## Brief
Could you copy, exactly as written, every line from the first line of the records through the one containing "is maximised, so"?

## Material for this task
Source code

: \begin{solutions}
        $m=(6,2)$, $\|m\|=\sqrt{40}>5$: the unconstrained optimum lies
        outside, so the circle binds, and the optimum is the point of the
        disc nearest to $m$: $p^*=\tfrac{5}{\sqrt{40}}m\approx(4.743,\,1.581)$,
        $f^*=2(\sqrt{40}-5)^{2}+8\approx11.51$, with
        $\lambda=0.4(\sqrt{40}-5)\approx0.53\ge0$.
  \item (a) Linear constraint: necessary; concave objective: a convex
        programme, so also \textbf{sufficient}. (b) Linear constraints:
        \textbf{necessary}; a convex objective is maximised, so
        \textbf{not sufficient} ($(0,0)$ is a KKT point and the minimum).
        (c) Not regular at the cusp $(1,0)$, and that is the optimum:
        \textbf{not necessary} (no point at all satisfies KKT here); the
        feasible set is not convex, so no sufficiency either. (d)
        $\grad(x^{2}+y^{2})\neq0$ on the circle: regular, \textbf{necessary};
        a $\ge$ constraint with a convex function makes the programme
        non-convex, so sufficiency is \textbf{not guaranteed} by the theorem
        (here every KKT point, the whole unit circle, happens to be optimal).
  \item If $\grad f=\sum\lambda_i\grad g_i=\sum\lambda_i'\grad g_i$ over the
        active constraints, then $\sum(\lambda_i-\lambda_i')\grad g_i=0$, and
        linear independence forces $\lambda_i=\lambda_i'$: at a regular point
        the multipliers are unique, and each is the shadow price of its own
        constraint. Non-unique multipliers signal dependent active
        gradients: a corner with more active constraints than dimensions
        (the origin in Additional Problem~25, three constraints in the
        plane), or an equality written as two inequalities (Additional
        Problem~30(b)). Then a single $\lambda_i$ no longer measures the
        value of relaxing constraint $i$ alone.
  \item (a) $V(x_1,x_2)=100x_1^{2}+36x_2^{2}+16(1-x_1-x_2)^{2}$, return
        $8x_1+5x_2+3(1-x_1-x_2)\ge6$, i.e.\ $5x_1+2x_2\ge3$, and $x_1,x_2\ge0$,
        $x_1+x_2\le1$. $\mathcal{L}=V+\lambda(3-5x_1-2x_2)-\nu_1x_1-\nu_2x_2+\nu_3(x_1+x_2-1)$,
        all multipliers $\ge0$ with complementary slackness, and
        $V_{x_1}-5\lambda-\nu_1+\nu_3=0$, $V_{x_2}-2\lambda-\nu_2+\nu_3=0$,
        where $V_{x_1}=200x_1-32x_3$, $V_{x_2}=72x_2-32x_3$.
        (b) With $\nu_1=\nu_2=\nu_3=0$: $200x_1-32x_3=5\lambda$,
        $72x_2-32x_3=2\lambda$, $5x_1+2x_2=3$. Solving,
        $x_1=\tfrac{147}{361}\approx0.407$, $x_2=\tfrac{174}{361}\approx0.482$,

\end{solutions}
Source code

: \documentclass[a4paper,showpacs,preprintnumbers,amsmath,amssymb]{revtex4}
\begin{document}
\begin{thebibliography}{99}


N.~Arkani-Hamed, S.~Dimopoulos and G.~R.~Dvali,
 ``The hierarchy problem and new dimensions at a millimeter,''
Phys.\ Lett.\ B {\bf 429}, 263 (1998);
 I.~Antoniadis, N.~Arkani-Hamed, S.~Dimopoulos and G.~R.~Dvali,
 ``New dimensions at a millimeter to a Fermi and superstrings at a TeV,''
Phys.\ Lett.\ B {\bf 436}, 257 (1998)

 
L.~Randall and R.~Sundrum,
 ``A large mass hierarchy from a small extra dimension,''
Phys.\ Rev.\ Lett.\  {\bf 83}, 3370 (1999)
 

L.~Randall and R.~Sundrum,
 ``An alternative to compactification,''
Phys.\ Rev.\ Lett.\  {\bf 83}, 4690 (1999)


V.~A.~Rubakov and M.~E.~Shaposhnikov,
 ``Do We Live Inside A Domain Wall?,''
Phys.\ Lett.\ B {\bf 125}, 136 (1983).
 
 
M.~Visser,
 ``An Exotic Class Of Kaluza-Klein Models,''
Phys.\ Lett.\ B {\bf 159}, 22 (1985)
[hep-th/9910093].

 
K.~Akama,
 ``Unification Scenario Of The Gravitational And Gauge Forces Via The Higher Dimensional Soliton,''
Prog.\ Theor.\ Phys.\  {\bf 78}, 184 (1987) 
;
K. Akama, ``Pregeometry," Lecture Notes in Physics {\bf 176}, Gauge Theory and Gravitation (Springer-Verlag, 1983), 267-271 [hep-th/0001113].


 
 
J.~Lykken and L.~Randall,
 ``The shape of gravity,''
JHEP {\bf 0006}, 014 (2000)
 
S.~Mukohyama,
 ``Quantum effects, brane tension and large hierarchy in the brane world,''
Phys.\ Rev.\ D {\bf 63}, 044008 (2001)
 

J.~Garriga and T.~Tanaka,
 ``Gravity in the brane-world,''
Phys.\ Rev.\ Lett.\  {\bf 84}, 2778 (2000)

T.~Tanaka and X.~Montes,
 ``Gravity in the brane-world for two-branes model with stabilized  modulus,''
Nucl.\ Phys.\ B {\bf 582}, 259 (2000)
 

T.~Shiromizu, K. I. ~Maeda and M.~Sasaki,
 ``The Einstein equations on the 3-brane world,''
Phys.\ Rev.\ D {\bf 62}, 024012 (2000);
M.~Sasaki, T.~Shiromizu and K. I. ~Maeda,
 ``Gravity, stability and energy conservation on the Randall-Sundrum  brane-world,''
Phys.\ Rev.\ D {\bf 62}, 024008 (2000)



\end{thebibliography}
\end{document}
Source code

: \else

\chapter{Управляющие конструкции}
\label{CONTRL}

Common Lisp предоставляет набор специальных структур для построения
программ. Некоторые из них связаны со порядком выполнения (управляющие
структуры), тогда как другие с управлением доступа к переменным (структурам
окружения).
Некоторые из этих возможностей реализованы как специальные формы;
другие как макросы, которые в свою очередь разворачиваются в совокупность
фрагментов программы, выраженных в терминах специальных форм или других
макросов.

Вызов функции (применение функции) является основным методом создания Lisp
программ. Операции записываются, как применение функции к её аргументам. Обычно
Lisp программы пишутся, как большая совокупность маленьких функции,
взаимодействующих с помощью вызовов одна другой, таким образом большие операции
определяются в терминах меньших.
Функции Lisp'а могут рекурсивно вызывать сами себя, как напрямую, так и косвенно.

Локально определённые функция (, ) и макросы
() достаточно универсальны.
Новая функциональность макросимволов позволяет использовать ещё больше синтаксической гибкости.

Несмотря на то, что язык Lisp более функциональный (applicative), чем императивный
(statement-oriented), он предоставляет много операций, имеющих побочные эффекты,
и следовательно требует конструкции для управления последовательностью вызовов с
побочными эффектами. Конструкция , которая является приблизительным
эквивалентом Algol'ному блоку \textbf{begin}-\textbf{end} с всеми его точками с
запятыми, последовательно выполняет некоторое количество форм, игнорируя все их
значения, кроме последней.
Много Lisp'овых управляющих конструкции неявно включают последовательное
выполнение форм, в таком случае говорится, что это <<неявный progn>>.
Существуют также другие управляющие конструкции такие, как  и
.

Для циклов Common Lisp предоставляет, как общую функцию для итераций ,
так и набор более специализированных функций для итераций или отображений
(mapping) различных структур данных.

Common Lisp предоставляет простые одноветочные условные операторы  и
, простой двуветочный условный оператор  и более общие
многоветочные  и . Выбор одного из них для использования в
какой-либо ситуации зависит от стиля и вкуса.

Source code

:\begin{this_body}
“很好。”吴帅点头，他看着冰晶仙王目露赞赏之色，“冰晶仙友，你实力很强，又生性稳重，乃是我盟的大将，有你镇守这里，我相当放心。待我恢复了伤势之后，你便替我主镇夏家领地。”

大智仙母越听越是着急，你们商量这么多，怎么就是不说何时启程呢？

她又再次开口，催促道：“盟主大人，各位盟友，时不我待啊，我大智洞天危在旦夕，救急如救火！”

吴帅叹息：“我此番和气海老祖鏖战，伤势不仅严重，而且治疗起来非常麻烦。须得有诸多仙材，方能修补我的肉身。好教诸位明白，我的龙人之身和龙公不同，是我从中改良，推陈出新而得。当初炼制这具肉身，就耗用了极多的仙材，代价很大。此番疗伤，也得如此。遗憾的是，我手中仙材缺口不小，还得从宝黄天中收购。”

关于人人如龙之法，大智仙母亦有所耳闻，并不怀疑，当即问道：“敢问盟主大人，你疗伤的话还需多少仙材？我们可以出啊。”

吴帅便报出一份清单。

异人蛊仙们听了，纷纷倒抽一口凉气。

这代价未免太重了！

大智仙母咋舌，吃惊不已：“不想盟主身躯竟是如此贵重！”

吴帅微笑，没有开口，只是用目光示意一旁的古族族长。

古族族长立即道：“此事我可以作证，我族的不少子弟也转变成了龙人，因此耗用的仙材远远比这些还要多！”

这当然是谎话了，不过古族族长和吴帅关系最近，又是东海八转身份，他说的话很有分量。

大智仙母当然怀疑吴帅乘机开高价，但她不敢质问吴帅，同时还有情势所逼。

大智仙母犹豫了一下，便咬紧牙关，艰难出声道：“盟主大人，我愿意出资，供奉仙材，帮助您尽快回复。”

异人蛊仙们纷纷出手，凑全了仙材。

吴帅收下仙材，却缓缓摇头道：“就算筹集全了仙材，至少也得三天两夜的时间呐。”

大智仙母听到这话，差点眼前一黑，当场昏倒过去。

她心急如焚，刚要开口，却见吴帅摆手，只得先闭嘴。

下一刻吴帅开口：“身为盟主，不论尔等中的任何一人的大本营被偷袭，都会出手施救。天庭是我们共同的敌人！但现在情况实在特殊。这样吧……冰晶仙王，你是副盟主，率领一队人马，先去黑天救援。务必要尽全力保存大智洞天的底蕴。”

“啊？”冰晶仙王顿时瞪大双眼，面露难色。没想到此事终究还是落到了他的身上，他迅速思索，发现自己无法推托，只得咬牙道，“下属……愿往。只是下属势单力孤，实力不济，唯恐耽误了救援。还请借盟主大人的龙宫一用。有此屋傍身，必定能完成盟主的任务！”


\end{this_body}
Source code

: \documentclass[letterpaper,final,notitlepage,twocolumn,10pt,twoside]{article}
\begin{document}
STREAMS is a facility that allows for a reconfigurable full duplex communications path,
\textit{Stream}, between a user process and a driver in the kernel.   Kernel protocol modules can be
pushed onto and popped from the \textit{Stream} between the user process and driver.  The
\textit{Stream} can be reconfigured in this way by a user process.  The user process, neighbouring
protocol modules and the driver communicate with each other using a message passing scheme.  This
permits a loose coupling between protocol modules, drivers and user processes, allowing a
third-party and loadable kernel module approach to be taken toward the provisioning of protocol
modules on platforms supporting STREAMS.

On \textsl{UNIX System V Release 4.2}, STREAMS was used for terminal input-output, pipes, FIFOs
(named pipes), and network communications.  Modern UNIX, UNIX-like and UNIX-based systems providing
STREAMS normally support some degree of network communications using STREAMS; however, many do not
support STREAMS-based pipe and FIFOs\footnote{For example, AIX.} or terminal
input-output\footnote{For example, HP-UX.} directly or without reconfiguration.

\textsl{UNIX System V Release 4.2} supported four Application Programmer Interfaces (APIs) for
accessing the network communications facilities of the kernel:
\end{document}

## Answer for the task
Source code

: \begin{solutions}
        $m=(6,2)$, $\|m\|=\sqrt{40}>5$: the unconstrained optimum lies
        outside, so the circle binds, and the optimum is the point of the
        disc nearest to $m$: $p^*=\tfrac{5}{\sqrt{40}}m\approx(4.743,\,1.581)$,
        $f^*=2(\sqrt{40}-5)^{2}+8\approx11.51$, with
        $\lambda=0.4(\sqrt{40}-5)\approx0.53\ge0$.
  \item (a) Linear constraint: necessary; concave objective: a convex
        programme, so also \textbf{sufficient}. (b) Linear constraints:
        \textbf{necessary}; a convex objective is maximised, so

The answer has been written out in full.